17. OUR DEPENDENCE ON IBM TO FABRICATE WAFERS AND TO PROVIDE ASSEMBLY AND TEST
SERVICES LIMITS OUR CONTROL OVER THE PRODUCTION, SUPPLY AND DELIVERY OF OUR
PRODUCTS.
The cost, quality and availability of
third-party manufacturing operations are essential to the successful production
of our products. We currently rely exclusively on IBM to fabricate our wafers.
Our contract with IBM does not obligate IBM to provide us with any specified
number of wafers at any specified price until IBM has accepted a purchase order.
The absence of dedicated capacity under our agreement means that, with little or
no notice, IBM could refuse to continue to fabricate all or some of the wafers
that we require or change the terms under which it fabricates wafers. If IBM
were to stop manufacturing for us, we would likely be unable to replace the lost
capacity on a timely basis, which would significantly harm our business.
Transferring to another manufacturer would require a significant amount of time,
and a smooth and timely transition would be unlikely. In addition, if IBM were
to change the terms under which it manufactures for us, our manufacturing costs
could increase. Our reliance on a third-party manufacturer exposes us to the
following risks outside our control: - unpredictability of manufacturing yields
and production costs; - interruptions in shipments; - potential lack of adequate
capacity to fill all or part of the services we require; - inability to control
quality of finished products; - inability to control product delivery schedules;
and - potential lack of access to key fabrication process technologies. Because
IBM provides substantially all of our required assembly and test services, we do
not directly control our product delivery schedules. This lack of control could
result in product shortages as IBM manufactures our current products in volume
and, in the future, as we introduce new products. Product shortages could
increase our fabrication, assembly or testing costs or delay delivery of our
products. We do not have a long-term contract with IBM for test and assembly
services, and we typically procure these services from IBM on a per order basis.
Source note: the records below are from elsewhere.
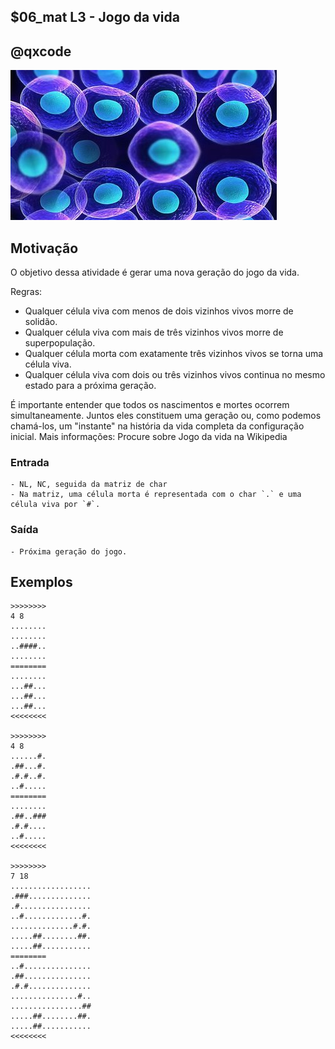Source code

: ## $06_mat L3 - Jogo da vida
## @qxcode

![](__capa.jpg)

## Motivação

O objetivo dessa atividade é gerar uma nova geração do jogo da vida.

Regras:

- Qualquer célula viva com menos de dois vizinhos vivos morre de solidão.
- Qualquer célula viva com mais de três vizinhos vivos morre de superpopulação.
- Qualquer célula morta com exatamente três vizinhos vivos se torna uma célula viva.
- Qualquer célula viva com dois ou três vizinhos vivos continua no mesmo estado para a próxima geração.

É importante entender que todos os nascimentos e mortes ocorrem simultaneamente. Juntos eles constituem uma geração ou, como podemos chamá-los, um "instante" na história da vida completa da configuração inicial.
Mais informações: Procure sobre Jogo da vida na Wikipedia

### Entrada

    - NL, NC, seguida da matriz de char
    - Na matriz, uma célula morta é representada com o char `.` e uma célula viva por `#`.

### Saída

    - Próxima geração do jogo.

## Exemplos

```
>>>>>>>>
4 8
........
........
..####..
........
========
........
...##...
...##...
...##...
<<<<<<<<

>>>>>>>>
4 8
......#.
.##...#.
.#.#..#.
..#.....
========
........
.##..###
.#.#....
..#.....
<<<<<<<<

>>>>>>>>
7 18
..................
.###..............
.#................
..#.............#.
..............#.#.
.....##........##.
.....##...........
========
..#...............
.##...............
.#.#..............
...............#..
................##
.....##........##.
.....##...........
<<<<<<<<
```

#

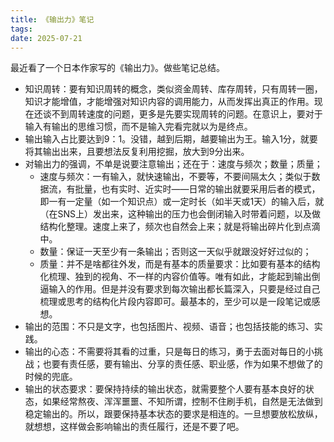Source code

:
 ```yaml
---
title: 《输出力》笔记 
tags:
date: 2025-07-21
---
```


最近看了一个日本作家写的《输出力》。做些笔记总结。

- 知识周转：要有知识周转的概念，类似资金周转、库存周转，只有周转一圈，知识才能增值，才能增强对知识内容的调用能力，从而发挥出真正的作用。现在还谈不到周转速度的问题，更多是先要实现周转的问题。在意识上，要对于输入有输出的思维习惯，而不是输入完看完就以为是终点。
- 输出输入占比要达到9：1。没错，越到后期，越要输出为王。输入1分，就要将其输出出来，且要想法反复利用挖掘，放大到9分出来。
- 对输出力的强调，不单是说要注意输出；还在于：速度与频次；数量；质量；
	- 速度与频次：一有输入，就快速输出，不要等，不要间隔太久；类似于数据流，有批量，也有实时、近实时——日常的输出就要采用后者的模式，即一有一定量（如一个知识点）或一定时长（如半天或1天）的输入后，就（在SNS上）发出来，这种输出的压力也会倒闭输入时带着问题，以及做结构化整理。速度上来了，频次也自然会上来；就是将输出碎片化到点滴中。
	- 数量：保证一天至少有一条输出；否则这一天似乎就跟没好好过似的；
	- 质量：并不是啥都往外发，而是有基本的质量要求：比如要有基本的结构化梳理、独到的视角、不一样的内容价值等。唯有如此，才能起到输出倒逼输入的作用。但是并没有要求到每次输出都长篇深入，只要是经过自己梳理或思考的结构化片段内容即可。最基本的，至少可以是一段笔记或感想。
- 输出的范围：不只是文字，也包括图片、视频、语音；也包括技能的练习、实践。
- 输出的心态：不需要将其看的过重，只是每日的练习，勇于去面对每日的小挑战；也要有责任感，要有输出、分享的责任感、职业感，作为如果不想做了的时候的兜底。
- 输出的状态要求：要保持持续的输出状态，就需要整个人要有基本良好的状态，如果经常熬夜、浑浑噩噩、不知所谓，控制不住刷手机，自然是无法做到稳定输出的。所以，跟要保持基本状态的要求是相连的。一旦想要放松放纵，就想想，这样做会影响输出的责任履行，还是不要了吧。
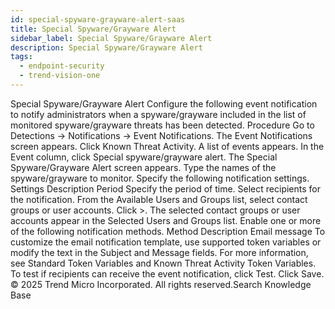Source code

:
```yaml
---
id: special-spyware-grayware-alert-saas
title: Special Spyware/Grayware Alert
sidebar_label: Special Spyware/Grayware Alert
description: Special Spyware/Grayware Alert
tags:
  - endpoint-security
  - trend-vision-one
---
```


 Special Spyware/Grayware Alert Configure the following event notification to notify administrators when a spyware/grayware included in the list of monitored spyware/grayware threats has been detected. Procedure Go to Detections → Notifications → Event Notifications. The Event Notifications screen appears. Click Known Threat Activity. A list of events appears. In the Event column, click Special spyware/grayware alert. The Special Spyware/Grayware Alert screen appears. Type the names of the spyware/grayware to monitor. Specify the following notification settings. Settings Description Period Specify the period of time. Select recipients for the notification. From the Available Users and Groups list, select contact groups or user accounts. Click >. The selected contact groups or user accounts appear in the Selected Users and Groups list. Enable one or more of the following notification methods. Method Description Email message To customize the email notification template, use supported token variables or modify the text in the Subject and Message fields. For more information, see Standard Token Variables and Known Threat Activity Token Variables. To test if recipients can receive the event notification, click Test. Click Save. © 2025 Trend Micro Incorporated. All rights reserved.Search Knowledge Base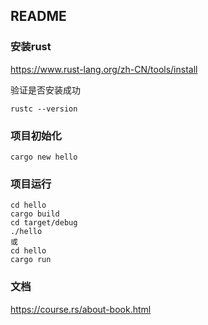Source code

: ## README

### 安装rust

https://www.rust-lang.org/zh-CN/tools/install

验证是否安装成功

```shell
rustc --version
```

### 项目初始化

```shell
cargo new hello
```

### 项目运行

```shell
cd hello
cargo build
cd target/debug
./hello
或
cd hello
cargo run
```

### 文档

https://course.rs/about-book.html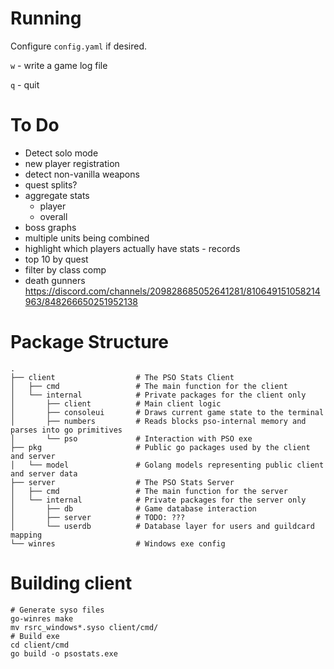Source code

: # Running

Configure `config.yaml` if desired.

`w` - write a game log file

`q` - quit

# To Do

* Detect solo mode
* new player registration
* detect non-vanilla weapons
* quest splits?
* aggregate stats
  - player
  - overall
* boss graphs
* multiple units being combined
* highlight which players actually have stats - records
* top 10 by quest
* filter by class comp
* death gunners https://discord.com/channels/209828685052641281/810649151058214963/848266650251952138

# Package Structure

    .
    ├── client                  # The PSO Stats Client
    │   ├── cmd                 # The main function for the client 
    │   └── internal            # Private packages for the client only 
    │       ├── client          # Main client logic
    │       ├── consoleui       # Draws current game state to the terminal
    │       ├── numbers         # Reads blocks pso-internal memory and parses into go primitives
    │       └── pso             # Interaction with PSO exe
    ├── pkg                     # Public go packages used by the client and server
    │   └── model               # Golang models representing public client and server data
    ├── server                  # The PSO Stats Server
    │   ├── cmd                 # The main function for the server 
    │   └── internal            # Private packages for the server only 
    │       ├── db              # Game database interaction
    │       ├── server          # TODO: ???
    │       └── userdb          # Database layer for users and guildcard mapping
    └── winres                  # Windows exe config

# Building client

```shell
# Generate syso files
go-winres make
mv rsrc_windows*.syso client/cmd/
# Build exe
cd client/cmd
go build -o psostats.exe
```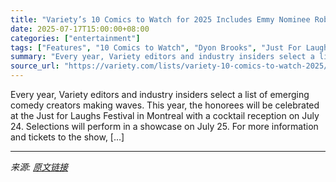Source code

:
 ```yaml
---
title: "Variety’s 10 Comics to Watch for 2025 Includes Emmy Nominee Robby Hoffman, ‘Overcompensating’ Star Mary Beth Barone"
date: 2025-07-17T15:00:00+08:00
categories: ["entertainment"]
tags: ["Features", "10 Comics to Watch", "Dyon Brooks", "Just For Laughs Comedy Festival", "Robby Hoffman"]
summary: "Every year, Variety editors and industry insiders select a list of emerging comedy creators making waves. This year, the honorees will be celebrated at the Just for Laughs Festival in Montreal with a "
source_url: "https://variety.com/lists/variety-10-comics-to-watch-2025/"
---
```


Every year, Variety editors and industry insiders select a list of emerging comedy creators making waves. This year, the honorees will be celebrated at the Just for Laughs Festival in Montreal with a cocktail reception on July 24. Selections will perform in a showcase on July 25. For more information and tickets to the show, [&#8230;]

---

*来源: [原文链接](https://variety.com/lists/variety-10-comics-to-watch-2025/)*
Therefore, we may not be able to obtain assembly and testing services for our
products on acceptable terms, or at all. If we are required to find and qualify
alternative assembly or testing services, we could experience delays in product
shipments or a decline in product quality.
18. WE MAY NOT ACHIEVE ACCEPTABLE MANUFACTURING YIELDS, WHICH COULD INCREASE THE
COST AND REDUCE THE SUPPLY OF OUR PRODUCTS.
The fabrication of wafers for our
microprocessors is a highly complex and precise process that requires production
in a tightly controlled, clean room environment. Minute impurities, difficulties
in the fabrication process, defects in the masks used to print circuits on a
wafer or other factors can cause numerous die on each wafer to be nonfunctional.
The proportion of functional die expressed as a percentage of total die on a
wafer is referred to as product "yield." Even with functional die, normal
variations in wafer fabrication can cause some die to run faster than others.
Semiconductor companies frequently encounter difficulties in achieving expected
product yields. If we do not achieve expected yields, our product costs would
increase. Variations in speed yield could lead to excess inventory of slower
products and insufficient inventory of faster products, depending upon customer
demand. Further, as our products mature, we may experience yield problems as we
migrate our manufacturing processes to smaller geometries. Yield problems may
not be identified and resolved until a product has been manufactured and can be
analyzed and tested, if ever. As a result, yield problems are often difficult,
time consuming and expensive to correct. Yield problems could hamper our ability
to deliver our products to our customers in a timely manner.